Overregulation has taken the joy out of fishing, and the prosperity too. That inevitably follows when powerful bureaucrats aren’t accountable to anyone, as is the case with the unconstitutional regional management councils that set policy for our fisheries.
America’s fishing fleet is steadily retracting. Fishing is a generational trade passed within families. Many fishermen I know are vectoring their sons and daughters away from the family business. There are many reasons for that, but overregulation is one of them. In my state of Maine, the New England Fishery Management Council sets federal rules binding fishermen. Council members are insulated from any political accountability – a serious constitutional defect – and the rules show it.
Take the council’s latest plan for our fishery, Framework Adjustment 65. I was a ground fisherman – that is, an offshore trawler – when I captained the F/V Teresa Marie IV. Haddock was a big part of my business in those days. The council’s plan slashes landings for haddock by 82 percent. I challenge any business to turn a profit with only 17 percent of last year’s inventory. I might try to make up that business by targeting another species, such as white hake. But white hake landings are cut by 13 percent under the new plan.
How am I supposed to make up for these quota reductions? Recent years have made that question especially urgent. Inflation drove costs up, and the delta between expenses and revenues keeps growing.
Worse has happened to my brother and sister shrimpers in Maine. The Gulf of Maine used to support a robust shrimp fishery. The management council placed a moratorium on shrimping in 2013 – and not without reason. Ocean temperatures ticked upward, which stressed the shrimp stocks. A recovery period was appropriate. But our shrimp fishery is not so fragile as to require a decade for revitalization. The desk-bound bureaucrats on the council disagree.

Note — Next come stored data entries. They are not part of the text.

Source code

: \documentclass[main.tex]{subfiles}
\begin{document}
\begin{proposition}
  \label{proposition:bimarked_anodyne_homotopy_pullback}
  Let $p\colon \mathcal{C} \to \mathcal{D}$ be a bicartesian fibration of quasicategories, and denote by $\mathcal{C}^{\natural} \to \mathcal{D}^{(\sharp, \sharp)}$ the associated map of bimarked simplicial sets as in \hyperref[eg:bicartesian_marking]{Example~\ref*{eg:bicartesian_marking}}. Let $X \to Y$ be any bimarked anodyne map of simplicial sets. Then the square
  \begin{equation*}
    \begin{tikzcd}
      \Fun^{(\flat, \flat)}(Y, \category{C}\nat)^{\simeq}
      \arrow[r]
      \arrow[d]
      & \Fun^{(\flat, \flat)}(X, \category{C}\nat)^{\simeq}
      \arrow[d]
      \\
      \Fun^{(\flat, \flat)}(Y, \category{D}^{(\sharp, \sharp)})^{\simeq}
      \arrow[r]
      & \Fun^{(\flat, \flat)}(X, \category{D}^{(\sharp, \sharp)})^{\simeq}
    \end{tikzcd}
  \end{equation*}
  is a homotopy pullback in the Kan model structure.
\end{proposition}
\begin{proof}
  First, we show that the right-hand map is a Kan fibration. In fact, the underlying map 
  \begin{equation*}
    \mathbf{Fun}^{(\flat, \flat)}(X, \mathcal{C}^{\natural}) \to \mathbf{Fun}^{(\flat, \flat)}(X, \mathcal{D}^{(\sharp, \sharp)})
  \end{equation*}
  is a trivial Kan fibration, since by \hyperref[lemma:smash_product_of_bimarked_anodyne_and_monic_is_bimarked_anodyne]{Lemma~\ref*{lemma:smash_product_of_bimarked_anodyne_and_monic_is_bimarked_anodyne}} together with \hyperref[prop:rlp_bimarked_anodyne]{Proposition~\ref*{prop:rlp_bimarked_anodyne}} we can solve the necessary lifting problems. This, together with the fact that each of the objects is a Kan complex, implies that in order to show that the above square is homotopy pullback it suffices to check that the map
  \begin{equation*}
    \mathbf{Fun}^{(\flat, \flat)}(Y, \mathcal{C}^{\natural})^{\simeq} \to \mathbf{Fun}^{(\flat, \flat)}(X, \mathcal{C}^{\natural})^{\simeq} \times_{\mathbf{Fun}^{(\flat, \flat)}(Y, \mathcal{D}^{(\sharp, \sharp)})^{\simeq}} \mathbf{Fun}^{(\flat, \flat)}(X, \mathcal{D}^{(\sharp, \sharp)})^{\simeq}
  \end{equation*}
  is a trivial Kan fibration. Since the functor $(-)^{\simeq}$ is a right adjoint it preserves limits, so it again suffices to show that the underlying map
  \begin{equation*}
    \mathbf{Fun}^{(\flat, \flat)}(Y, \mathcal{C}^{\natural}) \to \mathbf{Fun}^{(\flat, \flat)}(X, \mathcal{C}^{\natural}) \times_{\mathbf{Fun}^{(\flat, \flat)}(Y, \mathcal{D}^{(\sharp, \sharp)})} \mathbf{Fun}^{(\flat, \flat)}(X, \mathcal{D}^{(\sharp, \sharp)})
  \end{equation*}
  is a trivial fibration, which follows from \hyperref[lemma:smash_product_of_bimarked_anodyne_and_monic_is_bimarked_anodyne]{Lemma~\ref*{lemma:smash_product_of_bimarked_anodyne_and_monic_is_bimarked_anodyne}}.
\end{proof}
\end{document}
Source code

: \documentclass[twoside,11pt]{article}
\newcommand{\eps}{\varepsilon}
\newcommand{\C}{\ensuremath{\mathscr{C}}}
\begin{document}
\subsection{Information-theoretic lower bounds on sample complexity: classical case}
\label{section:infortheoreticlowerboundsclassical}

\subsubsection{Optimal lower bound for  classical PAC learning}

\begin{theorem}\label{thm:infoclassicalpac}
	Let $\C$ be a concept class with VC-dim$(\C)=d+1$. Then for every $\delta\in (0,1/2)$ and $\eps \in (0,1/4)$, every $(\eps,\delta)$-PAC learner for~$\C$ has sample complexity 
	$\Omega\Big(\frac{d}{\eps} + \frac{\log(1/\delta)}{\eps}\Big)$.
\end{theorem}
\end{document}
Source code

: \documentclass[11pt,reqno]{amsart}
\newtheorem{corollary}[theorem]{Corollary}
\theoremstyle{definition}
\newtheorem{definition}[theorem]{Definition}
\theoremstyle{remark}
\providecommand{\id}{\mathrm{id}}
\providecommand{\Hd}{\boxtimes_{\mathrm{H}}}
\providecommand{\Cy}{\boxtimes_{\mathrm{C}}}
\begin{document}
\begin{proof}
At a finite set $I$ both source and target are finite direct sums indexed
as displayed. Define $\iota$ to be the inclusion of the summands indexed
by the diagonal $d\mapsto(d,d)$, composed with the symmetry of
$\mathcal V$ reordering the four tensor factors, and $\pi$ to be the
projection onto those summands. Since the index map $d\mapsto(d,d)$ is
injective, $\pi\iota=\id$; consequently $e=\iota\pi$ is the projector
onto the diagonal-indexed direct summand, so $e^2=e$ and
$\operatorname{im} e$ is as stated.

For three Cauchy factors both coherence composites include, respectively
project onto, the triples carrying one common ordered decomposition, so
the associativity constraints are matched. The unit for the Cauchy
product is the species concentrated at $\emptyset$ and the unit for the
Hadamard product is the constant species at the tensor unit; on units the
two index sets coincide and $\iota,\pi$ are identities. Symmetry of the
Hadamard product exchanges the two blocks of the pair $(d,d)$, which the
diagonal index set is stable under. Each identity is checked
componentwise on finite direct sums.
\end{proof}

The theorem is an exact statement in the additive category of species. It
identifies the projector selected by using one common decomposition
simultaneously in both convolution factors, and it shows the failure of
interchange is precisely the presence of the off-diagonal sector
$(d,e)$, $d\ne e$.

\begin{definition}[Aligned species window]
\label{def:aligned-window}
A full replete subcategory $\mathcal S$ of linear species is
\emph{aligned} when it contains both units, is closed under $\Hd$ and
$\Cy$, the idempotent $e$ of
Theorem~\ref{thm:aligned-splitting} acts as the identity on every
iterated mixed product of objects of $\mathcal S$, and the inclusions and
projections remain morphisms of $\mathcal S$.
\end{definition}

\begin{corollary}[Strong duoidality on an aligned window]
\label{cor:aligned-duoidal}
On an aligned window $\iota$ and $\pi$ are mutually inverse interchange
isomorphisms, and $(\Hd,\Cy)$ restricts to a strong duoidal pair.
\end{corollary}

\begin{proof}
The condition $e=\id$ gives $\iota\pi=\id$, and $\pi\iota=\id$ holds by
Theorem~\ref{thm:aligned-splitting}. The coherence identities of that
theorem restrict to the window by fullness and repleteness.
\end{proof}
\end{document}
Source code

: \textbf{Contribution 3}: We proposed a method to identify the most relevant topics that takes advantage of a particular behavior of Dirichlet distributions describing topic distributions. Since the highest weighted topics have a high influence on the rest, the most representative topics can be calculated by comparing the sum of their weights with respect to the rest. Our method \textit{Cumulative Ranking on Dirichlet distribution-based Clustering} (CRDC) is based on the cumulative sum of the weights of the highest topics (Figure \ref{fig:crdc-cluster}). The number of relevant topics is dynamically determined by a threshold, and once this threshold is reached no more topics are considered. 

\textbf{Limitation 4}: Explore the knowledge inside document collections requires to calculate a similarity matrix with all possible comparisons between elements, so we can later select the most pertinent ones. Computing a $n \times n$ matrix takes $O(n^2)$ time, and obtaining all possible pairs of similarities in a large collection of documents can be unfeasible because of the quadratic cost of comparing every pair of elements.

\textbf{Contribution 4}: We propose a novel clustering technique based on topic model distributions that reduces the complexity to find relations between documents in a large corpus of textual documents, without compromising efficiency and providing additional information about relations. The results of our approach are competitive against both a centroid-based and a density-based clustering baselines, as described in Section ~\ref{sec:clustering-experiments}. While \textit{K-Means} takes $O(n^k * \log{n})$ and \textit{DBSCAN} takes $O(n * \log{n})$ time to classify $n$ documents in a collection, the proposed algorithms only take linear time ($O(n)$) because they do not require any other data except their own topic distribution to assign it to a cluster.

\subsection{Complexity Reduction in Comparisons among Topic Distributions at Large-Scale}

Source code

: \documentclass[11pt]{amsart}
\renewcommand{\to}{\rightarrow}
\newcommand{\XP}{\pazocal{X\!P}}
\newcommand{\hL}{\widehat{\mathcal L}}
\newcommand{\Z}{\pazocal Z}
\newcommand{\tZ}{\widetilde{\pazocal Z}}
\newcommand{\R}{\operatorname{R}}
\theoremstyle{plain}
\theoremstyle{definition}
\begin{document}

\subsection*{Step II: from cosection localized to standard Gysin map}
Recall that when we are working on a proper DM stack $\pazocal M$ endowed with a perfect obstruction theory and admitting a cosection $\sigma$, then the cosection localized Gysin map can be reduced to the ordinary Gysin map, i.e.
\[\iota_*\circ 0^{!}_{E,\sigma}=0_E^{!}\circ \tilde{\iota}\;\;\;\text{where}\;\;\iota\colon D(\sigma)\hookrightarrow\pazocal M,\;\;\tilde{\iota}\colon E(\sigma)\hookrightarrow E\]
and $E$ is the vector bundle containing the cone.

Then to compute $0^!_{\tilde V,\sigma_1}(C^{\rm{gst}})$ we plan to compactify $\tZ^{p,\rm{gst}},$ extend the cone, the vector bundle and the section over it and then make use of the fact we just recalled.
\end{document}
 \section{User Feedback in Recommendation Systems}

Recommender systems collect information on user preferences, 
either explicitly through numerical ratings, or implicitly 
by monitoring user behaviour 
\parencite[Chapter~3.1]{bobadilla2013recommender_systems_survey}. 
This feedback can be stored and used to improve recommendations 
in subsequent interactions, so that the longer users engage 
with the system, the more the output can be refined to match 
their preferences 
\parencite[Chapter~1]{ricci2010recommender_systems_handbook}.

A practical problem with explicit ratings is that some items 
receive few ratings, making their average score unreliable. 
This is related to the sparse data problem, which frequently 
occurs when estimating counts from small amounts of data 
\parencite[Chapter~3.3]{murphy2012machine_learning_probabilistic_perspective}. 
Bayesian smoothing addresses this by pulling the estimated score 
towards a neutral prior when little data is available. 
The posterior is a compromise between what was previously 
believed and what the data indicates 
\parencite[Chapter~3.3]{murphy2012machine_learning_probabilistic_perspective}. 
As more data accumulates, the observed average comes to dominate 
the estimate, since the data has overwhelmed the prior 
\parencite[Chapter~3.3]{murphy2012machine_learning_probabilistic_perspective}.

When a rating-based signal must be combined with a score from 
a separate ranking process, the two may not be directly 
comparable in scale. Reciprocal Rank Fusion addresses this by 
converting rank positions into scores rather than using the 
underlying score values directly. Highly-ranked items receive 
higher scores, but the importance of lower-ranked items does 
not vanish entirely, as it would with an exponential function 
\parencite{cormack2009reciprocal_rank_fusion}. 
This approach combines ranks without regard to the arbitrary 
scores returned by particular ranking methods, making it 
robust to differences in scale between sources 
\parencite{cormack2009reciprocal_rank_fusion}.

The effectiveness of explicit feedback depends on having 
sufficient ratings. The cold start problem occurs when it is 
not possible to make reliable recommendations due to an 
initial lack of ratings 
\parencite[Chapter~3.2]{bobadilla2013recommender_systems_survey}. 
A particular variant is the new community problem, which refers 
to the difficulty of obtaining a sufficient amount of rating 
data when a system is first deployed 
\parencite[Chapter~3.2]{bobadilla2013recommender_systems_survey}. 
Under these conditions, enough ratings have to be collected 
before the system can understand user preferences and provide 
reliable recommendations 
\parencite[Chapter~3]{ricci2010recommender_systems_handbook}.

Over time, shrimpers reached the devastating conclusion that the council had no plans to lift the moratorium. Those able to retire did so. Others sold their gear and their boats to break into different fisheries – that caused some tension, in perfect candor. Meanwhile, I’m seeing shrimp everywhere, and industry is making a last-ditch effort to convince the council that the shrimp stocks have recovered.
My organization, the New England Fishermen’s Stewardship Association (NEFSA), filed a lawsuit challenging the management councils on constitutional grounds. A federal judge in Portland will hear arguments in our case on Tuesday.
NEFSA maintains that council members should be nominated by the president and confirmed by the Senate, given that they are chief policymakers for our fisheries. Alternatively, they should at least be appointed by a politically accountable officer like a cabinet secretary. But they are not. Nor can council members be removed, even by the president.
Strangely, the states get a major say in picking council members. Some members sit on the council by virtue of their state offices. Others are selected from lists prepared by governors. This convoluted system allows state officials to exercise federal power and gives states a role in appointments the Constitution does not allow.
As our brief explains, appointments aren’t just a matter of protocol or a legal nicety. The appointments process is a structural guarantor of our freedom. It ensures that bureaucrats are answerable to the people, insofar as they are answerable to an elected official. If council members aren’t answerable to the public, we can’t be surprised when their choices consistently disfavor the people.
Jerry Leeman is CEO of the New England Fishermen’s Stewardship Association.